The Yellow Jackets and Fighting Irish meet on Tuesday night in Atlanta, hoping to avoid plunging closer to the Atlantic Coast Conference basement.
Georgia Tech (8-6, 1-2 ACC) led by as many as 16 points in the second half against Boston College before allowing 57 points over the final 19 minutes en route to its third straight loss, and second consecutive conference defeat.
Saturday’s game began according to plan for Georgia Tech coach Damon Stoudamire, as he watched his team rack up 51 first-half points. Playing a complete game, however, has been an issue for Stoudamire’s group.
“We haven’t put together two good halves all season,” Stoudamire said. “We’ll play 28 good minutes here, 30 good minutes there. … When we have a 16-point lead, I don’t see that as a cushion. That’s when we have to put our foot on their necks.”
Despite the second-half collapse, Georgia Tech connected on a season-high 54.2 percent of its field-goal attempts (32 of 59) and was one point shy of matching its highest-scoring game of the season.
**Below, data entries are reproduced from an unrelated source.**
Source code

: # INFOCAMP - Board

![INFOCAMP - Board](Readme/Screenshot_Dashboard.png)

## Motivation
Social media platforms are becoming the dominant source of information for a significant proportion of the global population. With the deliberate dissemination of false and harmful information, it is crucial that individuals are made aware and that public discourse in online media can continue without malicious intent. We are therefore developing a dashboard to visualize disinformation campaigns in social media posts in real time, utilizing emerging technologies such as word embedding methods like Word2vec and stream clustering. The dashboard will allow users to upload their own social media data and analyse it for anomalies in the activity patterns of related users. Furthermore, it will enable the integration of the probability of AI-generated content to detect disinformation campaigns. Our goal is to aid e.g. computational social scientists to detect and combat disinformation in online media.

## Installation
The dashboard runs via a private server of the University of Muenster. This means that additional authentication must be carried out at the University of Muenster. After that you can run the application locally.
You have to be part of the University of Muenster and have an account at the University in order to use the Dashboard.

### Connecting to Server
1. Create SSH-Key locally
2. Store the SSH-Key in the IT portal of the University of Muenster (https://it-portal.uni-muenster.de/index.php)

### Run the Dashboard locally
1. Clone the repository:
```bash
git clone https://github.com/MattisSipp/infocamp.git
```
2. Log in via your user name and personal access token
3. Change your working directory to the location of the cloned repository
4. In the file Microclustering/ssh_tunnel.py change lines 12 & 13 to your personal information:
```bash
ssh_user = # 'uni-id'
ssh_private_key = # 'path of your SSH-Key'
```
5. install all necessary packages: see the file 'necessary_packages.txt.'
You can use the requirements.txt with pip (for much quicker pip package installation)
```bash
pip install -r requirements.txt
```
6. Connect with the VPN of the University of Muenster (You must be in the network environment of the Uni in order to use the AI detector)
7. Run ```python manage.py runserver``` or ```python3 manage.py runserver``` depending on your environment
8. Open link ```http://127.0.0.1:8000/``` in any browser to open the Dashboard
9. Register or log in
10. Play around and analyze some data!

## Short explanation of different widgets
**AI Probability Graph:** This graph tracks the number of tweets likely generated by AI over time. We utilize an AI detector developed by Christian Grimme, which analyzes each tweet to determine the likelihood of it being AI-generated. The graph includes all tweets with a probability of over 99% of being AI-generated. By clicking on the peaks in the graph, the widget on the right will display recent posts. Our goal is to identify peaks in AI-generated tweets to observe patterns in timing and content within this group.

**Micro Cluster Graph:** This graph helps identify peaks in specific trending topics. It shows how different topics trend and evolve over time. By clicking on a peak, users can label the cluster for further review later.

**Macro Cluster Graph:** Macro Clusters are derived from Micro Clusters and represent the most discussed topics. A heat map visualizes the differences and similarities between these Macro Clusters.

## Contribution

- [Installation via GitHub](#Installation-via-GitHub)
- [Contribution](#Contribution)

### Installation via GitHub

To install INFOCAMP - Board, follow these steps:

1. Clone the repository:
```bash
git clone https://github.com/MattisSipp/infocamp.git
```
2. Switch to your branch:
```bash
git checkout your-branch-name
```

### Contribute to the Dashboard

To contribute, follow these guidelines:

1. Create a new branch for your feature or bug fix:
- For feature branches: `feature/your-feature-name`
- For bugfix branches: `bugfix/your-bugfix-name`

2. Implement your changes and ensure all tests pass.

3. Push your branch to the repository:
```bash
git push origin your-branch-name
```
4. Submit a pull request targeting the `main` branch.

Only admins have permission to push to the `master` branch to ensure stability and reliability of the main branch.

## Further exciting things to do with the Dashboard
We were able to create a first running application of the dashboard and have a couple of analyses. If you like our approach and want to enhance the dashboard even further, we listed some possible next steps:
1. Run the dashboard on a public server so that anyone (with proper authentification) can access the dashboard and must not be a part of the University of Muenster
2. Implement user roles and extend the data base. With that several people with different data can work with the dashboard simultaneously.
Miles Kelly leads the team with 14.9 points per game, while Kowacie Reeves Jr. adds 12.5 per contest.
The Yellow Jackets aim to continue their momentum Tuesday against an offensively-challenged Fighting Irish squad.
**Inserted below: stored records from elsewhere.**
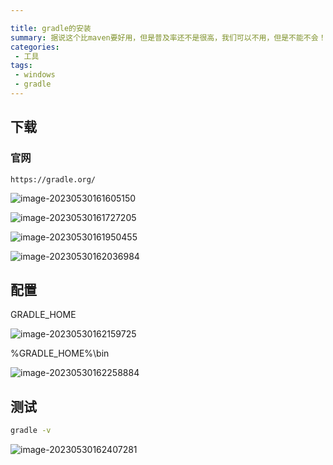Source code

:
 ```yaml
---

title: gradle的安装
summary: 据说这个比maven要好用，但是普及率还不是很高，我们可以不用，但是不能不会！
categories:
 - 工具
tags:
 - windows
 - gradle
---
```


## 下载

### 官网

```http
https://gradle.org/
```

![image-20230530161605150](https://img.myfox.fun/img/20230530161606.png)

![image-20230530161727205](https://img.myfox.fun/img/20230530161728.png)

![image-20230530161950455](https://img.myfox.fun/img/20230530161951.png)

![image-20230530162036984](https://img.myfox.fun/img/20230530162038.png)

## 配置

GRADLE_HOME

![image-20230530162159725](https://img.myfox.fun/img/20230530162200.png)

%GRADLE_HOME%\bin

![image-20230530162258884](https://img.myfox.fun/img/20230530162301.png)

## 测试

```sh
gradle -v
```

![image-20230530162407281](https://img.myfox.fun/img/20230530162408.png)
Notre Dame (6-9, 1-3) has mustered just 62.5 points per game, tied for 343rd out of 351 Division I schools.
Its offensive inefficiency was on full display Saturday in a 67-59 loss to No. 14 Duke. In a game where the Notre Dame defense held ACC Preseason Player of the Year Kyle Filipowski to seven points, the Irish shot just 39 percent from the field (23 of 59), including 5 of 19 on 3-pointers.
“We’re limited in who we are as a team offensively,” Notre Dame coach Micah Shrewsberry said. “We’ll grow, we’ll keep getting better, but that’s the thing. I don’t know how much that changes this year.”
The team’s lone double-digit scorer on the season is true freshman Markus Burton, who averages 16.2 points per game.
Shrewsberry, who was hired this past March after two seasons with Penn State, is trying to turn around a Notre Dame team that suffered a program-record-tying 21 losses last season.